The guy sent it. When he visited home later, however, a beautiful, brand-new Suzuki motorbike that was parked outside the family house attracted his attention.
“Hey – whose bike is that?” he asked. He was told that it belonged to the nephew.
“I felt sick to the stomach!” the guy commented. “It wasn’t the money, but the fact that my own sister could hit me in the emotional solar plexus with emotional blackmail so hard in order to manipulate me to finance the playboy lifestyle of her good-for-nothing son! I mean, he will use the motorbike to continue putting young ladies in trouble, would he?”
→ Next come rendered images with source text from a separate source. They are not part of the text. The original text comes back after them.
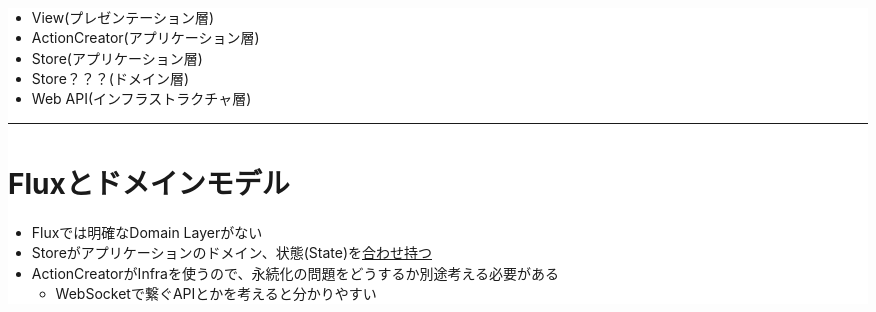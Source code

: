 
- View(プレゼンテーション層)
- ActionCreator(アプリケーション層)
- Store(アプリケーション層)
- Store？？？(ドメイン層)
- Web API(インフラストラクチャ層)

-----

# Fluxとドメインモデル

- Fluxでは明確なDomain Layerがない
- Storeがアプリケーションのドメイン、状態(State)を[合わせ持つ](https://facebook.github.io/flux/docs/overview.html)
- ActionCreatorがInfraを使うので、永続化の問題をどうするか別途考える必要がある
	- WebSocketで繋ぐAPIとかを考えると分かりやすい
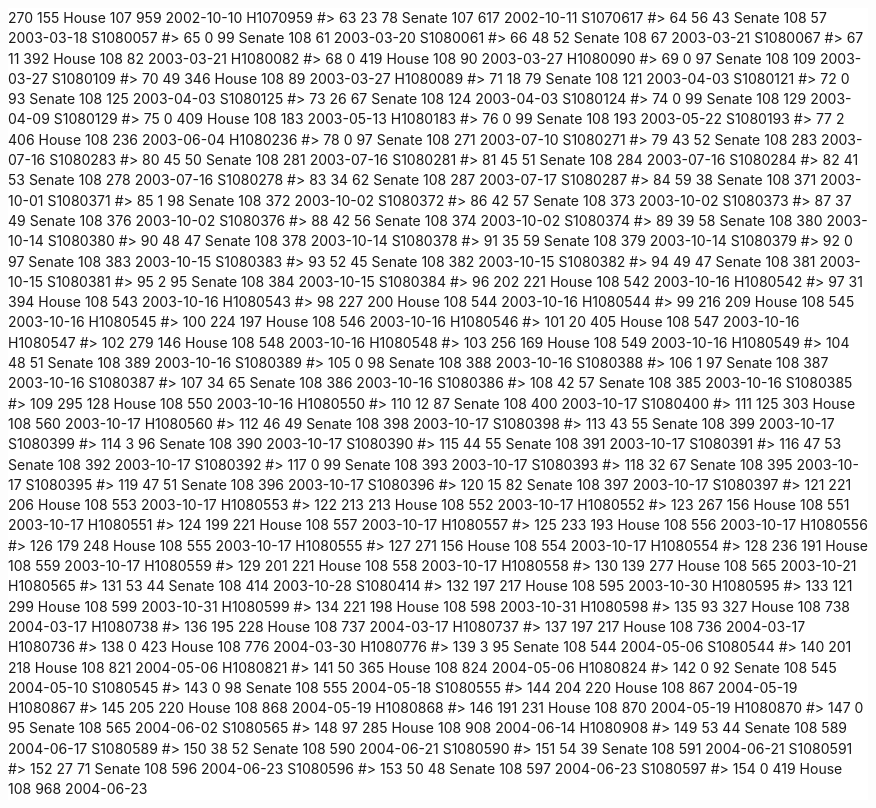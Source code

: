 270 155   House     107        959 2002-10-10 H1070959   #> 63   23  78  Senate     107        617 2002-10-11 S1070617   #> 64   56  43  Senate     108         57 2003-03-18 S1080057   #> 65    0  99  Senate     108         61 2003-03-20 S1080061   #> 66   48  52  Senate     108         67 2003-03-21 S1080067   #> 67   11 392   House     108         82 2003-03-21 H1080082   #> 68    0 419   House     108         90 2003-03-27 H1080090   #> 69    0  97  Senate     108        109 2003-03-27 S1080109   #> 70   49 346   House     108         89 2003-03-27 H1080089   #> 71   18  79  Senate     108        121 2003-04-03 S1080121   #> 72    0  93  Senate     108        125 2003-04-03 S1080125   #> 73   26  67  Senate     108        124 2003-04-03 S1080124   #> 74    0  99  Senate     108        129 2003-04-09 S1080129   #> 75    0 409   House     108        183 2003-05-13 H1080183   #> 76    0  99  Senate     108        193 2003-05-22 S1080193   #> 77    2 406   House     108        236 2003-06-04 H1080236   #> 78    0  97  Senate     108        271 2003-07-10 S1080271   #> 79   43  52  Senate     108        283 2003-07-16 S1080283   #> 80   45  50  Senate     108        281 2003-07-16 S1080281   #> 81   45  51  Senate     108        284 2003-07-16 S1080284   #> 82   41  53  Senate     108        278 2003-07-16 S1080278   #> 83   34  62  Senate     108        287 2003-07-17 S1080287   #> 84   59  38  Senate     108        371 2003-10-01 S1080371   #> 85    1  98  Senate     108        372 2003-10-02 S1080372   #> 86   42  57  Senate     108        373 2003-10-02 S1080373   #> 87   37  49  Senate     108        376 2003-10-02 S1080376   #> 88   42  56  Senate     108        374 2003-10-02 S1080374   #> 89   39  58  Senate     108        380 2003-10-14 S1080380   #> 90   48  47  Senate     108        378 2003-10-14 S1080378   #> 91   35  59  Senate     108        379 2003-10-14 S1080379   #> 92    0  97  Senate     108        383 2003-10-15 S1080383   #> 93   52  45  Senate     108        382 2003-10-15 S1080382   #> 94   49  47  Senate     108        381 2003-10-15 S1080381   #> 95    2  95  Senate     108        384 2003-10-15 S1080384   #> 96  202 221   House     108        542 2003-10-16 H1080542   #> 97   31 394   House     108        543 2003-10-16 H1080543   #> 98  227 200   House     108        544 2003-10-16 H1080544   #> 99  216 209   House     108        545 2003-10-16 H1080545   #> 100 224 197   House     108        546 2003-10-16 H1080546   #> 101  20 405   House     108        547 2003-10-16 H1080547   #> 102 279 146   House     108        548 2003-10-16 H1080548   #> 103 256 169   House     108        549 2003-10-16 H1080549   #> 104  48  51  Senate     108        389 2003-10-16 S1080389   #> 105   0  98  Senate     108        388 2003-10-16 S1080388   #> 106   1  97  Senate     108        387 2003-10-16 S1080387   #> 107  34  65  Senate     108        386 2003-10-16 S1080386   #> 108  42  57  Senate     108        385 2003-10-16 S1080385   #> 109 295 128   House     108        550 2003-10-16 H1080550   #> 110  12  87  Senate     108        400 2003-10-17 S1080400   #> 111 125 303   House     108        560 2003-10-17 H1080560   #> 112  46  49  Senate     108        398 2003-10-17 S1080398   #> 113  43  55  Senate     108        399 2003-10-17 S1080399   #> 114   3  96  Senate     108        390 2003-10-17 S1080390   #> 115  44  55  Senate     108        391 2003-10-17 S1080391   #> 116  47  53  Senate     108        392 2003-10-17 S1080392   #> 117   0  99  Senate     108        393 2003-10-17 S1080393   #> 118  32  67  Senate     108        395 2003-10-17 S1080395   #> 119  47  51  Senate     108        396 2003-10-17 S1080396   #> 120  15  82  Senate     108        397 2003-10-17 S1080397   #> 121 221 206   House     108        553 2003-10-17 H1080553   #> 122 213 213   House     108        552 2003-10-17 H1080552   #> 123 267 156   House     108        551 2003-10-17 H1080551   #> 124 199 221   House     108        557 2003-10-17 H1080557   #> 125 233 193   House     108        556 2003-10-17 H1080556   #> 126 179 248   House     108        555 2003-10-17 H1080555   #> 127 271 156   House     108        554 2003-10-17 H1080554   #> 128 236 191   House     108        559 2003-10-17 H1080559   #> 129 201 221   House     108        558 2003-10-17 H1080558   #> 130 139 277   House     108        565 2003-10-21 H1080565   #> 131  53  44  Senate     108        414 2003-10-28 S1080414   #> 132 197 217   House     108        595 2003-10-30 H1080595   #> 133 121 299   House     108        599 2003-10-31 H1080599   #> 134 221 198   House     108        598 2003-10-31 H1080598   #> 135  93 327   House     108        738 2004-03-17 H1080738   #> 136 195 228   House     108        737 2004-03-17 H1080737   #> 137 197 217   House     108        736 2004-03-17 H1080736   #> 138   0 423   House     108        776 2004-03-30 H1080776   #> 139   3  95  Senate     108        544 2004-05-06 S1080544   #> 140 201 218   House     108        821 2004-05-06 H1080821   #> 141  50 365   House     108        824 2004-05-06 H1080824   #> 142   0  92  Senate     108        545 2004-05-10 S1080545   #> 143   0  98  Senate     108        555 2004-05-18 S1080555   #> 144 204 220   House     108        867 2004-05-19 H1080867   #> 145 205 220   House     108        868 2004-05-19 H1080868   #> 146 191 231   House     108        870 2004-05-19 H1080870   #> 147   0  95  Senate     108        565 2004-06-02 S1080565   #> 148  97 285   House     108        908 2004-06-14 H1080908   #> 149  53  44  Senate     108        589 2004-06-17 S1080589   #> 150  38  52  Senate     108        590 2004-06-21 S1080590   #> 151  54  39  Senate     108        591 2004-06-21 S1080591   #> 152  27  71  Senate     108        596 2004-06-23 S1080596   #> 153  50  48  Senate     108        597 2004-06-23 S1080597   #> 154   0 419   House     108        968 2004-06-23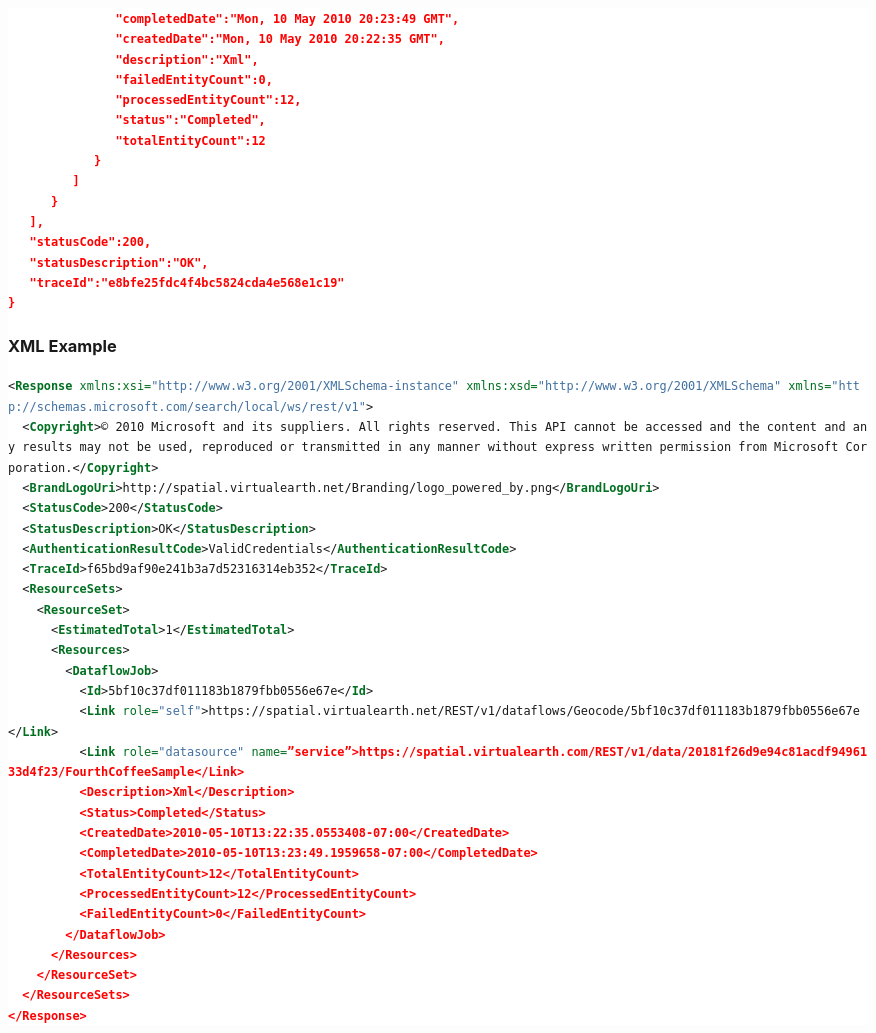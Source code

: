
 ```json
               "completedDate":"Mon, 10 May 2010 20:23:49 GMT",  
               "createdDate":"Mon, 10 May 2010 20:22:35 GMT",  
               "description":"Xml",  
               "failedEntityCount":0,  
               "processedEntityCount":12,  
               "status":"Completed",  
               "totalEntityCount":12  
            }  
         ]  
      }  
   ],  
   "statusCode":200,  
   "statusDescription":"OK",  
   "traceId":"e8bfe25fdc4f4bc5824cda4e568e1c19"  
}  
```  
  
### XML Example  
  
```xml
<Response xmlns:xsi="http://www.w3.org/2001/XMLSchema-instance" xmlns:xsd="http://www.w3.org/2001/XMLSchema" xmlns="http://schemas.microsoft.com/search/local/ws/rest/v1">  
  <Copyright>© 2010 Microsoft and its suppliers. All rights reserved. This API cannot be accessed and the content and any results may not be used, reproduced or transmitted in any manner without express written permission from Microsoft Corporation.</Copyright>  
  <BrandLogoUri>http://spatial.virtualearth.net/Branding/logo_powered_by.png</BrandLogoUri>  
  <StatusCode>200</StatusCode>  
  <StatusDescription>OK</StatusDescription>  
  <AuthenticationResultCode>ValidCredentials</AuthenticationResultCode>  
  <TraceId>f65bd9af90e241b3a7d52316314eb352</TraceId>  
  <ResourceSets>  
    <ResourceSet>  
      <EstimatedTotal>1</EstimatedTotal>  
      <Resources>  
        <DataflowJob>  
          <Id>5bf10c37df011183b1879fbb0556e67e</Id>  
          <Link role="self">https://spatial.virtualearth.net/REST/v1/dataflows/Geocode/5bf10c37df011183b1879fbb0556e67e</Link>  
          <Link role="datasource" name=”service”>https://spatial.virtualearth.com/REST/v1/data/20181f26d9e94c81acdf9496133d4f23/FourthCoffeeSample</Link>  
          <Description>Xml</Description>  
          <Status>Completed</Status>  
          <CreatedDate>2010-05-10T13:22:35.0553408-07:00</CreatedDate>  
          <CompletedDate>2010-05-10T13:23:49.1959658-07:00</CompletedDate>  
          <TotalEntityCount>12</TotalEntityCount>  
          <ProcessedEntityCount>12</ProcessedEntityCount>  
          <FailedEntityCount>0</FailedEntityCount>  
        </DataflowJob>  
      </Resources>  
    </ResourceSet>  
  </ResourceSets>  
</Response>  
```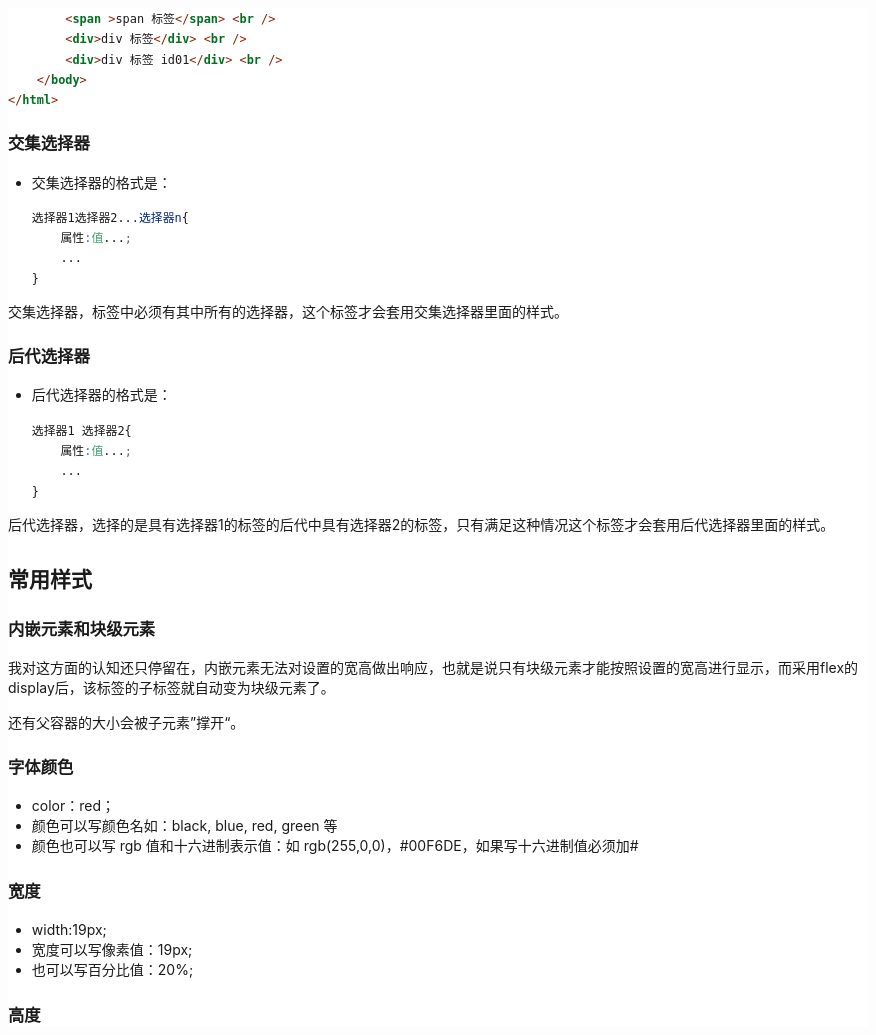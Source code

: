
   ```html
          <span >span 标签</span> <br /> 
          <div>div 标签</div> <br /> 
          <div>div 标签 id01</div> <br /> 
      </body> 
  </html>
  ```

### 交集选择器

- 交集选择器的格式是：
	```css
	选择器1选择器2...选择器n{
    	属性:值...;
    	...
	}
	```

交集选择器，标签中必须有其中所有的选择器，这个标签才会套用交集选择器里面的样式。

### 后代选择器

- 后代选择器的格式是：
	```css
	选择器1 选择器2{
    	属性:值...;
    	...
	}
	```

后代选择器，选择的是具有选择器1的标签的后代中具有选择器2的标签，只有满足这种情况这个标签才会套用后代选择器里面的样式。

## 常用样式

### 内嵌元素和块级元素

我对这方面的认知还只停留在，内嵌元素无法对设置的宽高做出响应，也就是说只有块级元素才能按照设置的宽高进行显示，而采用flex的display后，该标签的子标签就自动变为块级元素了。

还有父容器的大小会被子元素”撑开“。

### 字体颜色

- color：red； 
- 颜色可以写颜色名如：black, blue, red, green 等 
- 颜色也可以写 rgb 值和十六进制表示值：如 rgb(255,0,0)，#00F6DE，如果写十六进制值必须加#

### 宽度

- width:19px;
- 宽度可以写像素值：19px;
- 也可以写百分比值：20%;

### 高度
The thing is, some of the folks back home believe that the streets of London, New York, Paris, Frankfurt or Amsterdam are littered with gold, waiting to be collected and shipped back to the “unfortunate folks” at home. The sad thing is that in putting undue pressure on the ”Diasporans”, they end up killing the goose that lays golden eggs. For instance, partly due to the psychological assaults he has endured from his family, Emmanuel Adebayor’s form has deteriorated, and he’s now more often seen on the reserve bench than on the field of play.
And many “Diasporans” have a positive fear of going back home. Maybe they can go for a month or two. But to resettle?
When I was growing up, my father bought us a dog and gave it a peculiar name: “As if they loved you!” I ask: who in his right mind, would like to endure the hardship of harsh winters, only to go and spend whatever he has been able to save, among people who behave “as if they loved” him, but actually do not?